“It doesn’t.” Meghan loaded the second basket of strawberries into the Gator. “That’s why I try not to look at it or I’ll be here until dark and then be too tired to make the new jam for the shop. We have ripe cucumbers. Do you want to start pickling? I’ve harvested some each night this week and have been treating them so I can make my first batch tonight using a recipe I found in the book.”
There. She’d come out and suggested the book, making a move.
“Which one is the love potion—jam or pickles?”
The question made her choke on her spit. “I’m acting crazy, right? Just say it. I’ve quit a lucrative job that was sucking me dry, moved back to my grandma’s childhood farm and am becoming a part-time farmer, and I’m totally ill suited.” She swept a hand down her body as she hadn’t changed—not even into her boots she wore when she worked around the farm.
Jackson had been at the edge of the blueberry bushes, judiciously picking the plump ripe fruit among the bulk of the smaller, greener berries.
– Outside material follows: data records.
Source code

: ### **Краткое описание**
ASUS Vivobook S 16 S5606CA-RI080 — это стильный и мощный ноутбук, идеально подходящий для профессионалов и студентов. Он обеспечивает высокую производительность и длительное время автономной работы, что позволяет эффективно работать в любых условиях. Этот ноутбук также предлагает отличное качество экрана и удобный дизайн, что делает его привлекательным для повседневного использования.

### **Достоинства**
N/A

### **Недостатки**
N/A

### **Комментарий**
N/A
“Sounds pretty ideal to me,” he said. “I never liked the big city, and I like living in a place with memories, family, people who used to know me.”
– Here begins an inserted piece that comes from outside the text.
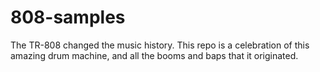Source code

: # 808-samples
The TR-808 changed the music history. This repo is a celebration of this amazing drum machine, and all the booms and baps that it originated.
Her throat constricted and she felt pressure in her chest. “Yeah,” she said, likely too softly for him to hear. “I always thought I wanted to go far from here,” she admitted. “I did study abroad in Paris and then a year of law school there as well, thinking I might want to qualify for EU citizenship as I worked for a multinational law firm. But now I’m back here to stay.”
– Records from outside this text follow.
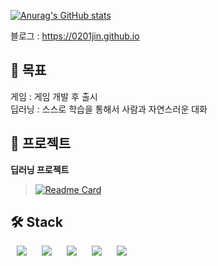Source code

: <!--
**0201jin/0201jin** is a ✨ _special_ ✨ repository because its `README.md` (this file) appears on your GitHub profile.

Here are some ideas to get you started:

- 🔭 I’m currently working on ...
- 🌱 I’m currently learning ...
- 👯 I’m looking to collaborate on ...
- 🤔 I’m looking for help with ...
- 💬 Ask me about ...
- 📫 How to reach me: ...
- 😄 Pronouns: ...
- ⚡ Fun fact: ...
-->
[![Anurag's GitHub stats](https://github-readme-stats.vercel.app/api?username=0201jin&theme=cobalt)](https://github.com/anuraghazra/github-readme-stats)

블로그 : <https://0201jin.github.io>

## 🏃 목표 ##
게임 : 게임 개발 후 출시   
딥러닝 : 스스로 학습을 통해서 사람과 자연스러운 대화
    
## 🚀 프로젝트 ##
**딥러닝 프로젝트**   
>[![Readme Card](https://github-readme-stats.vercel.app/api/pin/?username=0201jin&repo=JNSDeepLearning&show_owner=true)](https://github.com/anuraghazra/github-readme-stats)
    
## 🛠 Stack ##
<div>
  <p>
    <img src="https://img.shields.io/badge/C-A8B9CC?style=flat-square&logo=C&logoColor=white" style="height : auto; margin-left : 10px; margin-right : 10px;"/>
    <img src="https://img.shields.io/badge/C++-00599C?style=flat-square&logo=C%2B%2B&logoColor=white" style="height : auto; margin-left : 10px; margin-right : 10px;"/>
    <img src="https://img.shields.io/badge/Unreal Engine-313131?style=flat-square&logo=unreal%20engine&logoColor=white" style="height : auto; margin-left : 10px; margin-right : 10px;"/>
    <img src="https://img.shields.io/badge/DirectX-4641D9?style=flat-square" style="height : auto; margin-left : 10px; margin-right : 10px;"/>
    <img src="https://img.shields.io/badge/WinAPI-005E75?style=flat-square" style="height : auto; margin-left : 10px; margin-right : 10px;"/>
  </p>
</div>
She stared at the same view he’d been looking at—rolling fields, large trees, and the valley beyond dotted with the lights of a few neighborhoods and small towns that would look like the sparkle of stars that had shot their wishes and landed on earth.
“Yeah,” she whispered, meeting his gaze. “Here where I belong.”
He walked toward her carrying his one basket of blueberries—not a lot but it was early in the season. The setting sun kissed his hair, lit him up like an angel.
“Regrets?” His voice was low and scratchy.
“Not a one, and that should be scary.” She laughed nervously.
He slowly reached out, cupped her chin, and stared into her eyes for what seemed like forever. Such a beautiful, clear light blue, like cool pool water beckoning on a summer hot day. She wanted to dive in and swim.
“Live dangerously, Meghan Maye.”
He bent toward her. She sucked in a breath fragrant with green, heat, and the woodsy, pine-fresh scent she associated with Jackson.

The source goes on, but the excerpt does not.